Collected data entries:
BEGIN

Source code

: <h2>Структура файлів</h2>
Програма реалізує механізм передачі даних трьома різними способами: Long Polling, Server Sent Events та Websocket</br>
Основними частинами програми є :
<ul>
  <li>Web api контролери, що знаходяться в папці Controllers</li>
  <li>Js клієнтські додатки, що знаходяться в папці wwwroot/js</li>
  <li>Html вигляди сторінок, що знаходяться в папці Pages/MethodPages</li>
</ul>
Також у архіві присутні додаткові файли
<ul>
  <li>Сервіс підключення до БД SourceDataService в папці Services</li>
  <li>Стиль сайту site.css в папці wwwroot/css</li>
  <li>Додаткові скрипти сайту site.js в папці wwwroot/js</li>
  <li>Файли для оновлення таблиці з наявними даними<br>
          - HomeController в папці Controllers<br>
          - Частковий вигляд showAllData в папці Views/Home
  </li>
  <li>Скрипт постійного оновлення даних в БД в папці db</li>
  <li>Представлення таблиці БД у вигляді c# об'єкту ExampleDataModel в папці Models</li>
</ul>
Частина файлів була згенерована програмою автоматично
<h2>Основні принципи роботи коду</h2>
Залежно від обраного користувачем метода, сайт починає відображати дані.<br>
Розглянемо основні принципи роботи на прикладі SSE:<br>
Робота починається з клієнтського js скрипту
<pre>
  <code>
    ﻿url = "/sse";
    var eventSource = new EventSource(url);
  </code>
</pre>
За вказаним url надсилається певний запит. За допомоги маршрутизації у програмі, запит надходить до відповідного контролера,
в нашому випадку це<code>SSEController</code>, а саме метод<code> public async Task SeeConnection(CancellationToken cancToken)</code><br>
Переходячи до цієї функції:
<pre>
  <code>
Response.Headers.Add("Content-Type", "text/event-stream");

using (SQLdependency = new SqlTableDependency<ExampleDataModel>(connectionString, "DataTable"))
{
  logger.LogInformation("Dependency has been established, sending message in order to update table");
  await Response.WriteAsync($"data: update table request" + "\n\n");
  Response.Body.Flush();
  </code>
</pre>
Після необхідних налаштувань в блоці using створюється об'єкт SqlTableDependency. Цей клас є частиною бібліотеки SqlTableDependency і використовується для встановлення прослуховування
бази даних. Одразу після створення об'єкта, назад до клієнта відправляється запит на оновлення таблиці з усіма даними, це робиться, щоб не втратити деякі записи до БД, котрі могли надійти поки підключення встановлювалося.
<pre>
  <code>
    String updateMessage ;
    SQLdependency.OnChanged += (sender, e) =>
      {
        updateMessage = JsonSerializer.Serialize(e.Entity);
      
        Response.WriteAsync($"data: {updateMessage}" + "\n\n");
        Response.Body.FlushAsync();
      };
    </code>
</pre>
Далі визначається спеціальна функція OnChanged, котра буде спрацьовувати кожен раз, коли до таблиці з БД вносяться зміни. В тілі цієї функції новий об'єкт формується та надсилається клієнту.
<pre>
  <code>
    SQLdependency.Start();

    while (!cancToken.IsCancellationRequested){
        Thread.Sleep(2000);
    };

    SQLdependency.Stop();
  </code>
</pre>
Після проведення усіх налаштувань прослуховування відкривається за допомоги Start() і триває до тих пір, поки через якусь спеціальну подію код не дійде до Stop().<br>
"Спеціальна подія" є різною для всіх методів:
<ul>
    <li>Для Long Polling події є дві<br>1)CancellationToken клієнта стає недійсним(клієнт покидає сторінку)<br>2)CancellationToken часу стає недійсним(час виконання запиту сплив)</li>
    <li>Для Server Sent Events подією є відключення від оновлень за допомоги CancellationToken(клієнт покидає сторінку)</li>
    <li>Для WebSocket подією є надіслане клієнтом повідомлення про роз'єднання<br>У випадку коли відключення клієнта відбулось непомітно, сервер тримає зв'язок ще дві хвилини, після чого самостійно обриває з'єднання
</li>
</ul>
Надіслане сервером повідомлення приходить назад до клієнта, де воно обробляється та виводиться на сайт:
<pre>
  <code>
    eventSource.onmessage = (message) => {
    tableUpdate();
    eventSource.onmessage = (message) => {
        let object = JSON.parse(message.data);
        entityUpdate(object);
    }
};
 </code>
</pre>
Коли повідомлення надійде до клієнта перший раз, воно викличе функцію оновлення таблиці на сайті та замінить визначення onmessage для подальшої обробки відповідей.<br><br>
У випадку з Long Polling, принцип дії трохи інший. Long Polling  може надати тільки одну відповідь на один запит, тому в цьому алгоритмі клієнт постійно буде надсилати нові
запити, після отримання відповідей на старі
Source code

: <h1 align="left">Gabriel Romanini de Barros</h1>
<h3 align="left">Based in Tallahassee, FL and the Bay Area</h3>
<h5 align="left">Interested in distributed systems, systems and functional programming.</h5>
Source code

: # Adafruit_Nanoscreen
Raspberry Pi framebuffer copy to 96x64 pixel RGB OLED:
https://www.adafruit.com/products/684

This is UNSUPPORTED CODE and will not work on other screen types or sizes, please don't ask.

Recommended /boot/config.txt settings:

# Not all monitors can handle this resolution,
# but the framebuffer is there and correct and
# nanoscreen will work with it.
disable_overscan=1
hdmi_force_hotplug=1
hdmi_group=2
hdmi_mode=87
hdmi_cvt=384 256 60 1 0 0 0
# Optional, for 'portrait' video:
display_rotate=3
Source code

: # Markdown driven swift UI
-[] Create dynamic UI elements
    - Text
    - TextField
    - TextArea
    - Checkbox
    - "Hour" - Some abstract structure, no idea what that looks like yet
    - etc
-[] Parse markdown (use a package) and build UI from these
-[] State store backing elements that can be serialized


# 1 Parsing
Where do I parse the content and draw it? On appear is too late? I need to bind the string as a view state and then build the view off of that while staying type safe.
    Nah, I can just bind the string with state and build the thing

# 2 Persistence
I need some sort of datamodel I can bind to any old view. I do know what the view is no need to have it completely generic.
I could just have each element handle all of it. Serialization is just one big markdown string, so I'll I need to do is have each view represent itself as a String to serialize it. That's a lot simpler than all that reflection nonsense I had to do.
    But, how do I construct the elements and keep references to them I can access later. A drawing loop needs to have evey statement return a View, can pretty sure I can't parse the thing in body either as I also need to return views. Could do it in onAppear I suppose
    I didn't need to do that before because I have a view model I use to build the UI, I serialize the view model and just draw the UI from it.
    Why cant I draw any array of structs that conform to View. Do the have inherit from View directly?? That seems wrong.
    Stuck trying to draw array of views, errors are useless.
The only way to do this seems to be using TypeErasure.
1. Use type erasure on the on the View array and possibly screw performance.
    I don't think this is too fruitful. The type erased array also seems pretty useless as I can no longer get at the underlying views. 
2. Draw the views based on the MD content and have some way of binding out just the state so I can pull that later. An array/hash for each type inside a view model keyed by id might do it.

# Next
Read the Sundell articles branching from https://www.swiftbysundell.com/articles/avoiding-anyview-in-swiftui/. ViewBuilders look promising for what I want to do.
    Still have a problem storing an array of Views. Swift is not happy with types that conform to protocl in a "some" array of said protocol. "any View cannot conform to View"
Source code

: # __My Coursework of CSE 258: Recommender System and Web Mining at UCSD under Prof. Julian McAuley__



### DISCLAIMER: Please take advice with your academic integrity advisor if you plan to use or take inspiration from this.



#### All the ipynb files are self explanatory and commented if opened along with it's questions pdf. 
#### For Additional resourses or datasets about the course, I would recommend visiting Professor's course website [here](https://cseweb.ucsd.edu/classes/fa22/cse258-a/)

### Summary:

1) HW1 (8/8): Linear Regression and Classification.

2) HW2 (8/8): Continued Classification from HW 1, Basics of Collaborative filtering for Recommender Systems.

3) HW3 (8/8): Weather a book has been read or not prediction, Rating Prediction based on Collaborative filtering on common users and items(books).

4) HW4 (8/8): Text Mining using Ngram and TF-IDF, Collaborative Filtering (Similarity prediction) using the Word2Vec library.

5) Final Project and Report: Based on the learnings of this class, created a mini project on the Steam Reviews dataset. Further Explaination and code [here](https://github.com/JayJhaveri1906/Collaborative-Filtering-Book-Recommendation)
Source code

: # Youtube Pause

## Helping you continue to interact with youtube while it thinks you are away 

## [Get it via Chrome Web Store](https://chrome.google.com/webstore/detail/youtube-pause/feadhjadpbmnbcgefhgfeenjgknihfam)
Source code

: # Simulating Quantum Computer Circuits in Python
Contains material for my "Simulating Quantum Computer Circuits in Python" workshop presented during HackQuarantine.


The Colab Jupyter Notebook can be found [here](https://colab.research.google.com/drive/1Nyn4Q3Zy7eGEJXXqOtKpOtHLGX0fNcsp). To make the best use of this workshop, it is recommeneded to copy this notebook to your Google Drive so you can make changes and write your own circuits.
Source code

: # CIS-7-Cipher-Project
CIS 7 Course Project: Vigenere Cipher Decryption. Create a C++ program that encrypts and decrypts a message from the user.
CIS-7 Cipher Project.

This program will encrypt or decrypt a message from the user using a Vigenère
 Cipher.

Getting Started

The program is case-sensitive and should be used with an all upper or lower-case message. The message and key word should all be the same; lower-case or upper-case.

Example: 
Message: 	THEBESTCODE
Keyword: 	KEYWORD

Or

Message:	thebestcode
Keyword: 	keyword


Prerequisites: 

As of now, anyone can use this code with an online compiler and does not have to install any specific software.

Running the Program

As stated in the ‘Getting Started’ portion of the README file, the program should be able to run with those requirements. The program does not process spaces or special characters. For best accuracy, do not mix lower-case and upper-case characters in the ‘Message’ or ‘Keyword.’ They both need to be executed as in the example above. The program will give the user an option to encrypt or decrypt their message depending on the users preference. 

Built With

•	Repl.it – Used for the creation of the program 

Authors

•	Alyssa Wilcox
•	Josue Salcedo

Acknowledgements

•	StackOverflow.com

END

▸ INSTRUCTIONS TO FOLLOW: Where does the word "array" occur in the records? Return every line that holds it.

▸ FINISHED EXERCISE:
    Why cant I draw any array of structs that conform to View. Do the have inherit from View directly?? That seems wrong.
    Stuck trying to draw array of views, errors are useless.
1. Use type erasure on the on the View array and possibly screw performance.
    I don't think this is too fruitful. The type erased array also seems pretty useless as I can no longer get at the underlying views. 
2. Draw the views based on the MD content and have some way of binding out just the state so I can pull that later. An array/hash for each type inside a view model keyed by id might do it.
    Still have a problem storing an array of Views. Swift is not happy with types that conform to protocl in a "some" array of said protocol. "any View cannot conform to View"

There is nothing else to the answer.